In 2005, Millennials graduated into an economy where salaries were broadly aligned with essential costs like housing, transport, and education. 20 years later, Gen Z faces a far harsher reality: youth unemployment at 46% according to the latest Quarterly Labour Force Survey, soaring rents up, student debt tripled, and salaries that have only risen, but lost around 21% in real terms when adjusted for inflation.

This widening gap has eroded purchasing power, delayed financial independence, and left many Gen Z graduates reliant on family support well into adulthood.

Stagnant graduate earnings

While there isn’t reliable data for the average graduate salary in South Africa specifically in 2005, most available sources provide estimates for later years such as 2008.

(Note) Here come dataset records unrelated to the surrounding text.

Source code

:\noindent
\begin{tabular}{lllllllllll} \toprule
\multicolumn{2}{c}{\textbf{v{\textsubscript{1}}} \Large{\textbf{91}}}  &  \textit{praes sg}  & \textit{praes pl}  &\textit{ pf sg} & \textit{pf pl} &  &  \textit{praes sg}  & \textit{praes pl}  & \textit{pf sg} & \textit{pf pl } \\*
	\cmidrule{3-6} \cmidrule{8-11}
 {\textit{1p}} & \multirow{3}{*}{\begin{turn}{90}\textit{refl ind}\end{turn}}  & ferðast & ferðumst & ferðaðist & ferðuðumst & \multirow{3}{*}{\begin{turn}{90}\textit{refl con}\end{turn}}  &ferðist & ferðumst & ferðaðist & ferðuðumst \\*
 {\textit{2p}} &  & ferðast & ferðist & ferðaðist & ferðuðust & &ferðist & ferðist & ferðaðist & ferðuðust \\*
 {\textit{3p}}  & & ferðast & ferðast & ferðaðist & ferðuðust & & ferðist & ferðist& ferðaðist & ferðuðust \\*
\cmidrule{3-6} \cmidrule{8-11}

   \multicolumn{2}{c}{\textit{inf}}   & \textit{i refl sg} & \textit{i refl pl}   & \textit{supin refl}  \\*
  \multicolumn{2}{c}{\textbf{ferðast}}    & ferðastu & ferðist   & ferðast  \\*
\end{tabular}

Graduate salaries during that period varied significantly by employer and industry. More than half of all graduate vacancies offered starting annual salaries between R75,000 and R100,000, equivalent to roughly R6,250–R8,333 per month, while the top 20% of roles paid above R175,000 per year, or about R14,583 per month, according to Mail & Guardian, 2008.

In comparison, the average internship salary in South Africa in 2025 ranges between R6,000 and R9,000 per month, depending on the city and field. For instance, in September 2025, Indeed reported an average intern salary of approximately R5,847 per month, while Glassdoor indicated an average total pay of R9,000 per month in October 2025.

When compared to 2008 graduate salaries, this represents a nominal increase of just 8% to 44% over nearly two decades, a rate that falls far behind inflation and overall economic growth during the same period. This contrast highlights how, despite two decades of economic expansion, entry-level earnings have remained largely stagnant in real terms, reinforcing the persistent affordability and financial independence challenges faced by young professionals entering today’s workforce.

Soaring rental costs

Rental markets add another layer to the affordability challenge. In 2005, renting was far more manageable for young professionals; the average monthly rent of around R1,500, according to archived data from the South African Property Owners Association (Sapoa) and early PayProp rental trend estimates, accounted for roughly 20% of a graduate’s income.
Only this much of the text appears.